International Cosmetics Company Gains Visibility, Reduces Risk and Ensures Compliance with SOX
Natura Cosméticos is the largest cosmetics manufacturer and distributor in Latin America, with more than 1.5 million independent consultants and 100 million customers. Founded in 1969, the company is based in Brazil, where almost two-thirds of households buy its products. At $7.5 billion in revenues, Natura is a Forbes Global 2000 company and ranked #75 on the magazine’s most innovative companies list in 2014.
Natura has offices throughout Brazil and operations throughout Latin America and France supported by two data centers, 33 firewalls, 18 clusters and 250 switches and routers. For years, a third party managed the company’s firewall rule changes, making visibility and management challenging.
“If a change was made over the weekend, it would be difficult for us to find out what rules were changed, for what reason, who created them or why,” says Newton Rossetto, Chief Security Officer, Natura Cosméticos.
“We’d find some firewall rules in the wrong places and unused rules,” adds Rossetto, but changing them was no simple matter. “Users had to create a worksheet with their requirements for our environment and then they would be implemented by a third party. After the rule was created, we then needed to check that it was right.” Natura needed a streamlined system for making and tracking security changes that gave IT better visibility across the company’s complex security environment.
Natura recognized that it had a “really confusing change management process,” Rossetto states. The company chose the AlgoSec Security Management Solution to manage and streamline the process.
After a “simple and quick deployment,” according to Rossetto, AlgoSec enabled Natura to quickly “consolidate security policy management for our environment.” AlgoSec provides detailed online reports for each step of the change workflow and enables Rossetto’s team to manage security policy changes for multiple security devices on one common platform.
“Now I can see all of the reports I need at any time. I can also see which rules were created and what objects are no longer needed,” says Rossetto. This visibility has allowed Natura to take a proactive role in security policy management which had been impossible when changes were previously outsourced to a third party. For a company growing at 14 percent each year, particularly one that does the majority of its sales and workforce management online, having complete visibility into the security rule-change process brings real peace of mind.
For the Natura team, AlgoSec’s preset workflows for implementing and removing rules, changing objects and verifying rules, combined with its flexibility to accommodate the company’s specific needs, held great appeal. In addition, users liked the pre-populated request templates that saved them time compared to the old worksheets, as well as simplified communication with the security team.

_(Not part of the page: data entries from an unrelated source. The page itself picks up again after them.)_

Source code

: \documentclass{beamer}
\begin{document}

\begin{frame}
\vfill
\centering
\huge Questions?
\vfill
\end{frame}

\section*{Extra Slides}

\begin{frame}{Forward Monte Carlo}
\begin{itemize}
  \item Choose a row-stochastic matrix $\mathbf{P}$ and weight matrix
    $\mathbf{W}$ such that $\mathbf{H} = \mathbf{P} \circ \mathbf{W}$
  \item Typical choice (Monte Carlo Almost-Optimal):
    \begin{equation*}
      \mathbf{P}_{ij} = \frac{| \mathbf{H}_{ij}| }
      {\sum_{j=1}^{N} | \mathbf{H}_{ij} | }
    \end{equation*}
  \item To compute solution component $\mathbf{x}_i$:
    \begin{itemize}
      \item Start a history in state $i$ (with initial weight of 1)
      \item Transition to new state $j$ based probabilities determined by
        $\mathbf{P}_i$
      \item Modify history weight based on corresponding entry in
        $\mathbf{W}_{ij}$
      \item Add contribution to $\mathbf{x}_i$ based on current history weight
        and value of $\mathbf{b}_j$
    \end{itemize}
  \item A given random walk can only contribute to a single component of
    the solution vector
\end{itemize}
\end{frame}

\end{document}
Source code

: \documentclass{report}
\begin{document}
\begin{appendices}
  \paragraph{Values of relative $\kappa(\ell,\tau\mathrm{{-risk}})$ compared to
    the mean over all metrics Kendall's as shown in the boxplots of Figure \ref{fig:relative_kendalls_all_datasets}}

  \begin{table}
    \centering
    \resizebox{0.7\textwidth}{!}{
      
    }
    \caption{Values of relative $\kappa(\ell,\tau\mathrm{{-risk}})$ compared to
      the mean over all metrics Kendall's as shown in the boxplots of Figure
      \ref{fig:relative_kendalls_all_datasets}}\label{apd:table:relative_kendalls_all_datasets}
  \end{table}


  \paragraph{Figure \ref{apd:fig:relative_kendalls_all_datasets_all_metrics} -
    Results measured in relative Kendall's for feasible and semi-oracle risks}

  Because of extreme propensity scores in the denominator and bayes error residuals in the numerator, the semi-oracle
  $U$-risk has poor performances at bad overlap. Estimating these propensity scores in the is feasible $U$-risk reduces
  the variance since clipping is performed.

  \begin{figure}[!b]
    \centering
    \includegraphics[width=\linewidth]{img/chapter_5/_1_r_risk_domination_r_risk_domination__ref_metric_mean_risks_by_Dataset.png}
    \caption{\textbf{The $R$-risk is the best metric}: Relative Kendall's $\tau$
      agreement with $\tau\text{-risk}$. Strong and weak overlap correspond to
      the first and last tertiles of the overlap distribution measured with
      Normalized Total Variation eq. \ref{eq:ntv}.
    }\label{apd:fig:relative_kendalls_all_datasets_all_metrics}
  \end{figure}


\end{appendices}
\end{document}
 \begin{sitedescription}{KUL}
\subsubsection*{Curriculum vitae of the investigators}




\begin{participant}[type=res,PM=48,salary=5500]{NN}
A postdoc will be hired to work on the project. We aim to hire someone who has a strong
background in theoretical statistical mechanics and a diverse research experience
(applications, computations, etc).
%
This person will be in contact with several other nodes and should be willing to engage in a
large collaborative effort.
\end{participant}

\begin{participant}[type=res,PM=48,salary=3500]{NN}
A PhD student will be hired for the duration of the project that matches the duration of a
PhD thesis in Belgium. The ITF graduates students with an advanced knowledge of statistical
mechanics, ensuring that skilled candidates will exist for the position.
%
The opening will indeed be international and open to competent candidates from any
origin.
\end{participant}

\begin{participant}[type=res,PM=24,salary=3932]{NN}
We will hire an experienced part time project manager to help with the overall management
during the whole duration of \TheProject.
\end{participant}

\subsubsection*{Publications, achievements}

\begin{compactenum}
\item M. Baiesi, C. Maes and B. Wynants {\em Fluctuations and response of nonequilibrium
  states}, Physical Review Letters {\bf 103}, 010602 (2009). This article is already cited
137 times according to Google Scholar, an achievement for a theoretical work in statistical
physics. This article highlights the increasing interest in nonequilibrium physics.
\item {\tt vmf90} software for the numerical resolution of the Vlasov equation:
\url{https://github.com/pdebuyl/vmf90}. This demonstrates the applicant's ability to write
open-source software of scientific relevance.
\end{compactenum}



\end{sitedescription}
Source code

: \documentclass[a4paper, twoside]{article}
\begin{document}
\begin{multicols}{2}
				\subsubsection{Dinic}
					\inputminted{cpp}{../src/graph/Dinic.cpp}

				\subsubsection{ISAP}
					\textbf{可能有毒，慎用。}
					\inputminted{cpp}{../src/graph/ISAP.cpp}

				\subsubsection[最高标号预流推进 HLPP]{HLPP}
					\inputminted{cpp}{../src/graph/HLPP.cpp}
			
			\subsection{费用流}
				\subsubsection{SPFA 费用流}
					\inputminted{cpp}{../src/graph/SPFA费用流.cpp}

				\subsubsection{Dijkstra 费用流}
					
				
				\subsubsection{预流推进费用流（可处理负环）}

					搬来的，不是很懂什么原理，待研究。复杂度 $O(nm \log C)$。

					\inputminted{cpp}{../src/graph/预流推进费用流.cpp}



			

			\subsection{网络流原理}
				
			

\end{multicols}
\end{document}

“With AlgoSec, the change management process is all automatic. We can approve the changes and know we will have the right rules with the right objects,” says Rossetto.
AlgoSec also helped Natura’s security team reduce risks associated with Sarbanes-Oxley (SOX) requirements. AlgoSec evaluates every proposed change against regulatory standards, such as SOX, as well as industry best practices and corporate-specific policies. Any change found to be out of compliance is flagged before it can be implemented.
In terms of customer service, as well as implementation, Rossetto states that working with AlgoSec has “been a very good experience. We have been very well supported from negotiation through successful deployment. We are very satisfied.”